First, the app detects automatically the document: it draws a white rectangle around the document to scan.

Second, it straightens and cleans it, to enhance its quality. It’s ready to save it as a PDF or include it into OneNote

Installing Office Lens

The good news is Office Lens exists on almost all platforms: Windows Phone, Android, iPhone, iPad and Windows PC. You just have to go to the store of your platform and look for Office Lens. Below is the app in the Apple Store on an iPhone.

Office Lens and OneNote

Although you can save your scanned documents to PDF, as a picture or send it by email, you can insert them into Word, PowerPoint and OneNote.

The OneNote option is the most important to me when I come to a document that I want to keep along with my notes. Once you chose OneNote, you can give the document a name, the app will then create a new page and insert the picture you’ve just taken.

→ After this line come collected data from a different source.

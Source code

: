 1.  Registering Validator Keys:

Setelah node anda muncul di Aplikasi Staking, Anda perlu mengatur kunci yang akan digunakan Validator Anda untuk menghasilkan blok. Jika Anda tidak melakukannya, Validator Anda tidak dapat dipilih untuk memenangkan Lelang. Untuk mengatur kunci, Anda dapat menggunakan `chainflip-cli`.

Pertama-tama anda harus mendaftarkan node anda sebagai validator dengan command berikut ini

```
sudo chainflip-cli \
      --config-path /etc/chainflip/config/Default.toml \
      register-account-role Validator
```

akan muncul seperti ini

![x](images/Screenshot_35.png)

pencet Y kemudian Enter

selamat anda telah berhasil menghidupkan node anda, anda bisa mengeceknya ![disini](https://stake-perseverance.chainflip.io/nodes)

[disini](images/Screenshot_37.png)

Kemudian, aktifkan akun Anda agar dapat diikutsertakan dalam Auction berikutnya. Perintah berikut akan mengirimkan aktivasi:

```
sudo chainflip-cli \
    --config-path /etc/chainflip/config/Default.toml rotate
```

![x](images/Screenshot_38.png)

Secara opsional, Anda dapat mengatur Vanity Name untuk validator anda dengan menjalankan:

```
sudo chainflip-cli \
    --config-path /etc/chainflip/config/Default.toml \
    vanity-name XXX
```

Office Lens is a simple and powerful application that can transform your business cards, documents or whiteboard into a clean picture that can be inserted in your OneNote or other apps. Much more convenient that the normal camera app!

Using smart attachments in Outlook

If you are used to send documents through email, this new Outlook feature will save you a considerable amount of time. This requires either the latest version of Office (Office 2016) or an Office 365 Subscription.

Available attachments

Let’s say that you are working on a word document and you want to send this to one of your contact. You save that document and are ready to share it via email. You go to Outlook to compose a new email by clicking on the New Email button.

In the new email window, go to Insert, then click the Attach File button.


The drop-down list contains the last 12 documents you opened recently. If your file does not appear in the list, you can always browse the PC. If you’ve just closed or save the file, there are good chances it’s there.

Web attachments

A second new feature concerning smart attachement is the use of the cloud. Note that the first Word file in the list above comes from OneDrive. If you select this file, below shows the way it’s going to be attached.


The file icon has a small cloud and next to it you see the text Anyone can edit. What Outlook is doing is sending a link to your recipient(s) and sharing the document by applying edit rights. You are able to change permissions if you want only view rights: Click on the arrow, choose Change Permissions and select the right permission.


Those two new features are great additions to Outlook to help you getting more productive and to avoid the multiplication of the same document by back and forth emails.

Taking handwritten notes in OneNote

OneNote works with a keyboard and with digital ink and pen too. Although you may, like me, love paper, handwritten note taking is a great way to get ideas on a virtual sheet of paper automatically saved to the cloud. The below screenshot has been taken on my Surface Book in tablet mode.

Automatically adapted to tablets

OneNote adapts itself automatically to tablet mode. If you move from landscape to portrait, as in the screenshot above, you will notice that the menu is not there anymore. The same with pages or sections. The space is entirely freed to allow note taking. Of course, you can always have the menu appear by tapping on the top of the window. Then, move from section to section through the drop-down at the top right of the page.

In the Advanced Options window, notice the details of pen usage like Use pen pressure sensitivity. This option allows to press harder to get the thicker line, like you would do on normal paper.

Using different pens for your handwritten notes

The Draw menu allows you to change pen, color, thickness, etc. If you happen to have a Microsoft Surface (may work on other tablets too), note that the eraser is at the back of the pen, so useless to go to the Eraser option, just use your virtual pen eraser!

Discover in the pen dropdown that there are far more pens that the favorite ones presented in the menu bar.

And finally, adapt the Pen mode to what you need, by clicking the option at the bottom of the dropdown. You can chose to draw only, write, do both, or even just use the pen as a pointer if you are presenting your OneNote.

Drop the keyboard, move to digital pen!